Al salir, contento con el material obtenido, dos hombres lo abordaron y lo llevaron ante el comisario. Éste le preguntó quién le había dado permiso. Aunque argumentó su pertenencia a la escuela, el comisario le pidió la memoria de la cámara y jamás la recuperó.

El maestro se había metido en el lugar más sagrado de Ocota, un sitio custodiado por los jicareros o peyoteros donde ocurre la comunicación con dioses y ancestros del pueblo. Ahí se pide consejo, negocian y resuelven adversidades, y agradecen por la lluvia y el maíz.

Óscar termina su relato cuando volvemos al domo, donde esperan los estudiantes Reyli Edgar Sánchez, Zaira González y Arabella de la Cruz. Visten chamarras de Rugido y playeras de la UdeG, acurrucados cerca de la comisaría por el viento helado que promete seguir soplando durante toda la noche.

Los maestros nos cuentan que los estudiantes hicieron el documental Casas Grandes sobre los tukipa.

El documental trata sobre el ritual de la muerte para los wixaritari«, explica Zaira, “no es como en los funerales mestizos, donde se despiden para siempre, sino que nuestros familiares pueden conocer los secretos de su difunto”.

Para Reyli Edgar, este vínculo es un testamento que previene problemas familiares. Arabella detalla que la inspiración llegó con la película Coco que los impulsó a preguntarse cuál es la relación con sus muertos.

Óscar, apasionado de la cultura wixárika, la fotografía y el cine, se dedica a buscar convocatorias de documentales. Así, aplica, propone, presta su celular para grabar y editar el material con sus alumnos.

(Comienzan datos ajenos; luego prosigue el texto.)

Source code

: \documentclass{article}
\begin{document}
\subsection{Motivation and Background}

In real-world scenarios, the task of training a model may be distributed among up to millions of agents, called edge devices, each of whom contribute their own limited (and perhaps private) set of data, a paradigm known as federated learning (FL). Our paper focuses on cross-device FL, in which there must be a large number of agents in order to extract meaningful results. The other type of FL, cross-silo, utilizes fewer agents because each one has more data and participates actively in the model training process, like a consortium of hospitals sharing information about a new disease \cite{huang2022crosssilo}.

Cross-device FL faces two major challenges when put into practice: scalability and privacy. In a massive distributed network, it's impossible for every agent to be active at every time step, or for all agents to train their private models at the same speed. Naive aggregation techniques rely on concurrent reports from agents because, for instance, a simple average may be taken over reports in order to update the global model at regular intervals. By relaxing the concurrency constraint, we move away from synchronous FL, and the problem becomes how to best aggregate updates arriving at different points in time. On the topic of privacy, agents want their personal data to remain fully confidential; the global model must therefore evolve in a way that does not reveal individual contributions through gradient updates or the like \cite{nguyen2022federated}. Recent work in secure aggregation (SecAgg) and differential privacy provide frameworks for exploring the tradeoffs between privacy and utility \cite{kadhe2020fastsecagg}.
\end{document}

“Yo me meto en estas convocatorias para asesorar y desfogar este interés”. Pero, lo que más le motiva a Óscar, es ver a sus estudiantes metidos muchas horas en la edición y traducción de temas que les importan.

Volvemos a la escuela a oscuras y con la lluvia a cuestas para intentar entender la magnitud del trabajo de los profesores. Es una vocación que sortea con paciencia obstáculos de lengua y cultura, y con tiempo y trozos de sus vidas.

Se gradúan los estudiantes de Ocota

Rombos polícromos, los tsikuri u “ojos de dios” se balancean con el viento junto a figuras de búhos con birretes colgados alrededor del domo. A la mesa de honor, con una mano en el pecho, están las autoridades locales, representantes de la UdeG e invitados de la comunidad que saludan a la bandera. Luego escuchan la interpretación del himno nacional en wixárika.

El frío todavía cala y nos preguntamos cómo la gente lo soporta con sus trajes tradicionales ligeros, sólo un poco engrosados con los bordados de grecas, águilas y venados, aunque en algunas partes quedan al descubierto brazos y piernas.

Una a una, las autoridades pronuncian sus discursos. En el turno de Marcela Hernández, reconoce las carencias en las aulas de la sierra y agradece a madres y padres su dedicación.

“En la UdeG sabemos que no hacemos lo suficiente, pero sí lo humanamente posible. Hoy, mis comadres y compadres, ellos fueron los que pusieron su granito de arena y, por ello, sus hijos ahora son felices egresados”, dice.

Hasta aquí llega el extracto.